Two days ago, Pandora reported that the Camden New Journal had accused Tony Blair of running over a one-legged Iraqi orphan, Zeynab Hamid Taresh, near right, at last week's party conference in Brighton.

"Behind his darkened windows, Tony Blair and his entourage would have known nothing of the tears shed by the one-legged Iraqi girl flung backwards against the pavement," reads its report. "The black people carrier brushed against her at high speed, knocking her crutches from under her."

When asked about the matter, Tony Blair's spokesman went on the offensive. "We regret that Zeynab was frightened, but the Prime Minister did not travel in a people carrier at the conference,"she said. "It must have been someone else."

Yesterday, however, freelance journalist Lee Gordon got in touch. He was with Zeynab at the time of the incident, recording a video-diary of her trip to the conference.

Apparently, she was knocked over by a car in Blair's convoy, though not necessarily the PM's own car. And what is more, Gordon caught the whole thing on camera.

Yesterday, despite the new evidence, Downing Street wasn't returning my calls.

* IN RECENT times, Rosamund Pike has attracted more suitors than the heroine of a Jane Austen bodice-ripper.

Having ditched her longstanding boyfriend Simon Woods, Pike enjoyed a summer romance with a budding artist, Henry John.

That came to an end a week or two back, and now the porcelain-skinned beauty has found love on the set of her new film, which (appropriately enough) is a Working Title version of Pride and Prejudice .

"No sooner had I heard about Henry and Ros than she's run off with someone on the set of P&P ," says a chum. "We've not been told his name yet, but apparently he's pretty famous."

Contenders, therefore, include Pike's co-star Tom Hollander and her director, Joe Wright.

Woods is also in the film, but can be ruled out of calculations: he "came out" after splitting from Pike, and is now dating a young man called Nick.

* GURINDER CHADHA'S new flick Bride and Prejudice - touted as the first mainstream Bollywood movie - is the subject of a press pack distributed to journalists at recent screenings.

Unfortunately, the goon who wrote it had an over-zealous spellchecker, which didn't recognise the word Bollywood.

"Every time it appears in my release, it's been replaced by 'Hollywood'," I'm told.

Chadha's release therefore notes: "Hollywood dominates Indian film production ... In Hollywood, there's simply no kissing - it's heavily frowned upon by the Indian censors," and (most splendidly) "Hollywood is an equivalent industry to Hollywood".

* SHEKHAR KAPUR will tonight talk with Barry Norman at a fundraiser for the Jaisalmer in Jeopardy appeal.
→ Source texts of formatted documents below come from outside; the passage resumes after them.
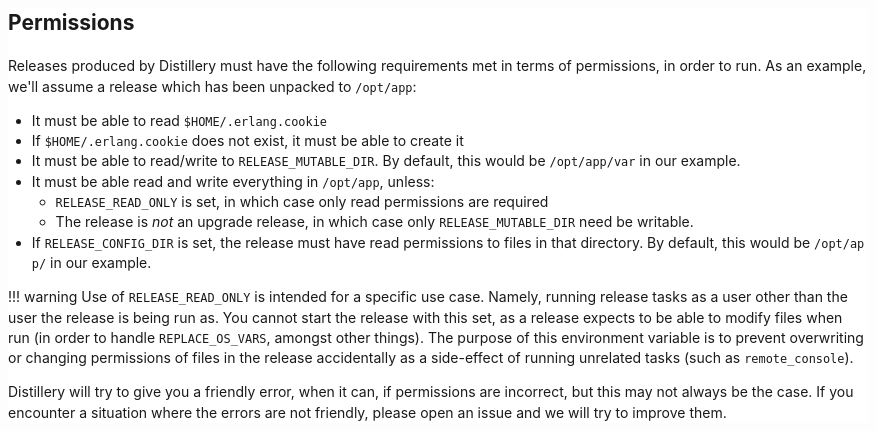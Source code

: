 ## Permissions

Releases produced by Distillery must have the following requirements met in
terms of permissions, in order to run. As an example, we'll assume a release
which has been unpacked to `/opt/app`:

  * It must be able to read `$HOME/.erlang.cookie`
  * If `$HOME/.erlang.cookie` does not exist, it must be able to create it
  * It must be able to read/write to `RELEASE_MUTABLE_DIR`. By default, this
    would be `/opt/app/var` in our example.
  * It must be able read and write everything in `/opt/app`, unless:
    * `RELEASE_READ_ONLY` is set, in which case only read permissions are required
    * The release is _not_ an upgrade release, in which case only
      `RELEASE_MUTABLE_DIR` need be writable.
  * If `RELEASE_CONFIG_DIR` is set, the release must have read permissions to
    files in that directory. By default, this would be `/opt/app/` in our example.

!!! warning
    Use of `RELEASE_READ_ONLY` is intended for a specific use case. Namely,
    running release tasks as a user other than the user the release is being run
    as. You cannot start the release with this set, as a release expects to be
    able to modify files when run (in order to handle `REPLACE_OS_VARS`, amongst
    other things). The purpose of this environment variable is to prevent
    overwriting or changing permissions of files in the release accidentally as
    a side-effect of running unrelated tasks (such as `remote_console`).

Distillery will try to give you a friendly error, when it can, if permissions
are incorrect, but this may not always be the case. If you encounter a situation
where the errors are not friendly, please open an issue and we will try to improve them.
In order to attend the event at the V&A, the lofty film director has been flown in from Mumbai in some style.

There is bad feeling over this, and the Asian lifestyle magazine Another Generation (originally planning to donate free copies to guests at the bash) has withdrawn its support. "I feel the travel expense could be spent on better things," says its editor. "I supported the event last year, but I won't this time."

Organisers say Kapur's ticket was supplied by sponsors, and did not cost the charity a penny. An ugly row, all the same.

* For Pandora, crossing swords with a celebrity is part of a day's work. For the rest of you, it's a rare challenge. So I've put a bottle of champagne on ice for a reader able to hold two of my "betters" to account.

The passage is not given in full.